__Task directions__: Exactly retype the opening line of the entries and every line after it, ending with the line that contains "Assim, pois, as". Skip all pictures.

__Given entries__:
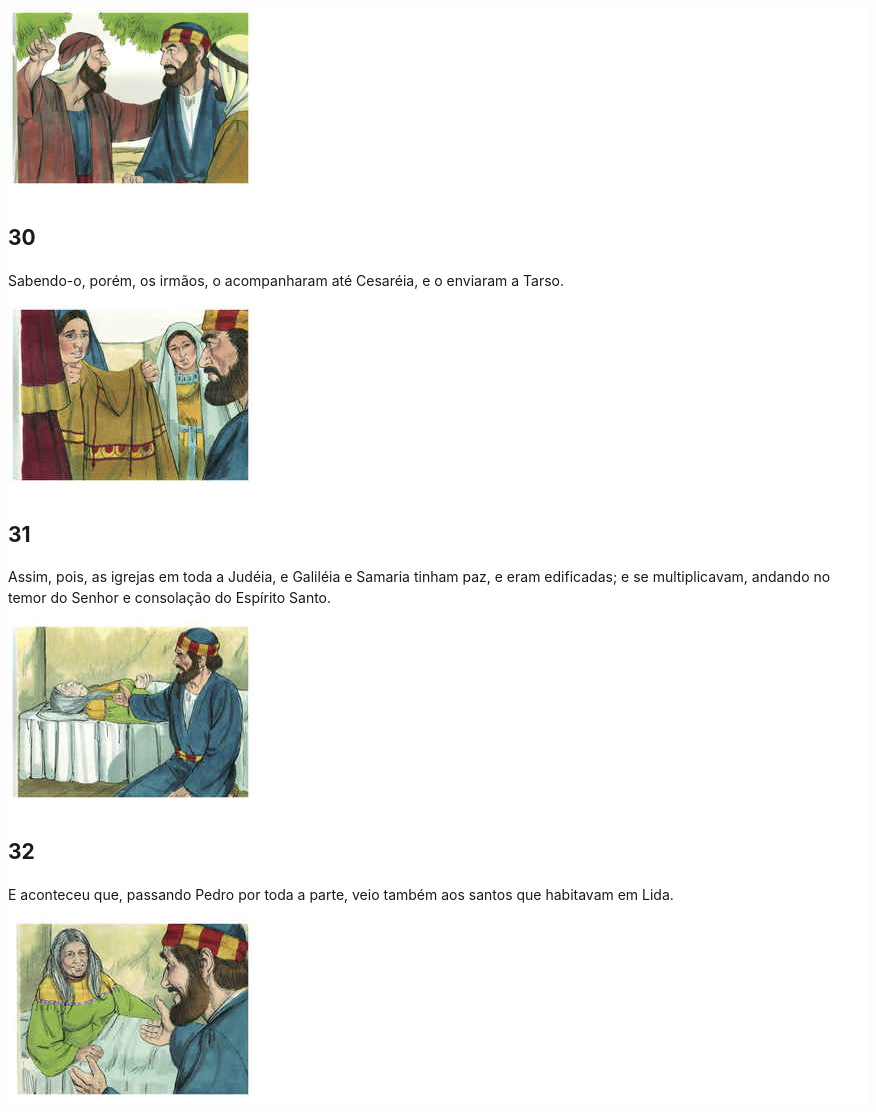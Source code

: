 ![](../.img/At/09/29-0.jpg)

## 30
Sabendo-o, porém, os irmãos, o acompanharam até Cesaréia, e o enviaram a Tarso.

![](../.img/At/09/30-0.jpg)

## 31
Assim, pois, as igrejas em toda a Judéia, e Galiléia e Samaria tinham paz, e eram edificadas; e se multiplicavam, andando no temor do Senhor e consolação do Espírito Santo.

![](../.img/At/09/31-0.jpg)

## 32
E aconteceu que, passando Pedro por toda a parte, veio também aos santos que habitavam em Lida.

![](../.img/At/09/32-0.jpg)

__The completed task__:
Source code

: ![](../.img/At/09/29-0.jpg)

## 30
Sabendo-o, porém, os irmãos, o acompanharam até Cesaréia, e o enviaram a Tarso.

![](../.img/At/09/30-0.jpg)

## 31
Assim, pois, as igrejas em toda a Judéia, e Galiléia e Samaria tinham paz, e eram edificadas; e se multiplicavam, andando no temor do Senhor e consolação do Espírito Santo.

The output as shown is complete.